[SUPPLIED MATERIAL Boundary: Start]

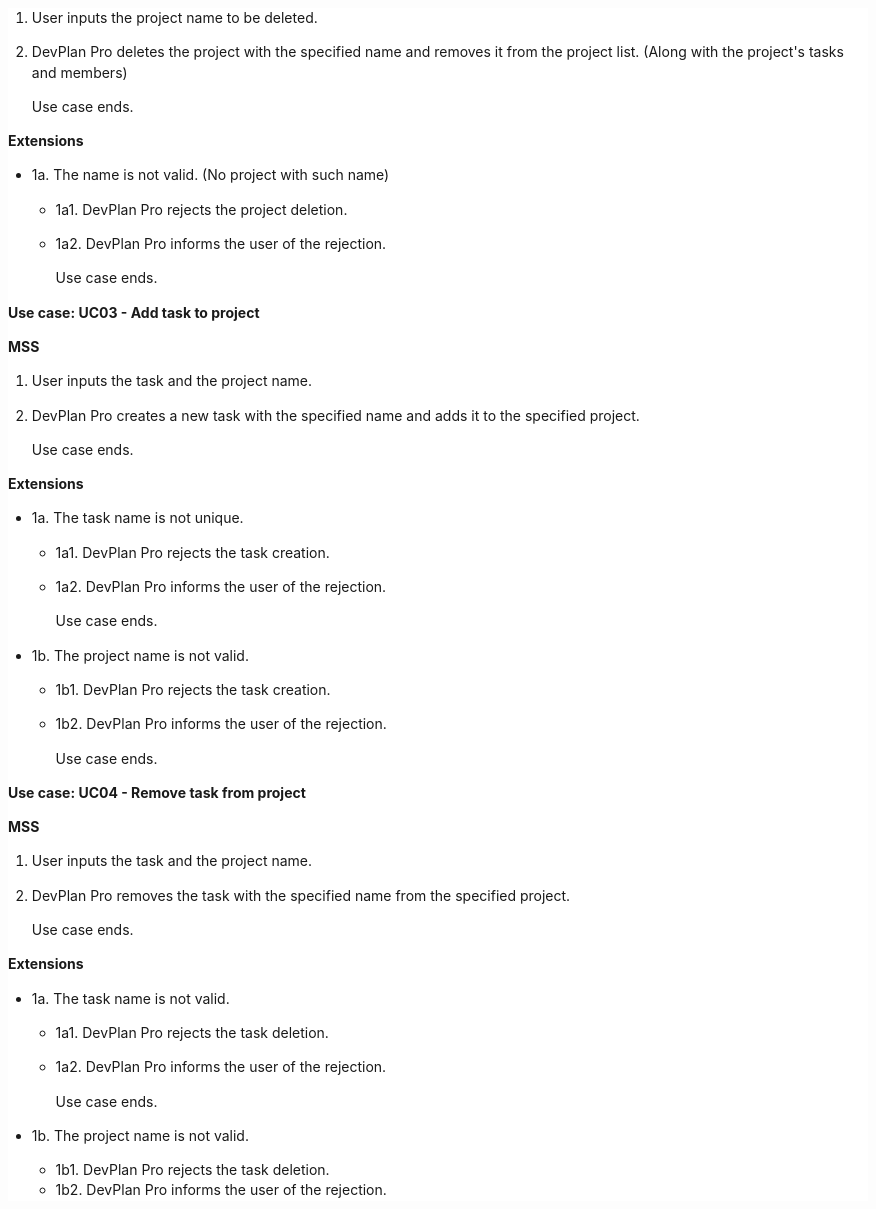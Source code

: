 1.  User inputs the project name to be deleted.
2.  DevPlan Pro deletes the project with the specified name and removes it from the project list. (Along with the project's tasks and members)

    Use case ends.

**Extensions**

- 1a. The name is not valid. (No project with such name)

  - 1a1. DevPlan Pro rejects the project deletion.
  - 1a2. DevPlan Pro informs the user of the rejection.

    Use case ends.

**Use case: UC03 - Add task to project**

**MSS**

1.  User inputs the task and the project name.
2.  DevPlan Pro creates a new task with the specified name and adds it to the specified project.

    Use case ends.

**Extensions**

- 1a. The task name is not unique.

  - 1a1. DevPlan Pro rejects the task creation.
  - 1a2. DevPlan Pro informs the user of the rejection.

    Use case ends.

- 1b. The project name is not valid.

  - 1b1. DevPlan Pro rejects the task creation.
  - 1b2. DevPlan Pro informs the user of the rejection.

    Use case ends.

**Use case: UC04 - Remove task from project**

**MSS**

1.  User inputs the task and the project name.
2.  DevPlan Pro removes the task with the specified name from the specified project.

    Use case ends.

**Extensions**

- 1a. The task name is not valid.

  - 1a1. DevPlan Pro rejects the task deletion.
  - 1a2. DevPlan Pro informs the user of the rejection.

    Use case ends.

- 1b. The project name is not valid.

  - 1b1. DevPlan Pro rejects the task deletion.
  - 1b2. DevPlan Pro informs the user of the rejection.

[SUPPLIED MATERIAL Boundary: End]

REQUIRED WORK: Using the entries, count the lines that hold the string "removes"; nothing but the number is needed.

YOUR SOLUTION: 2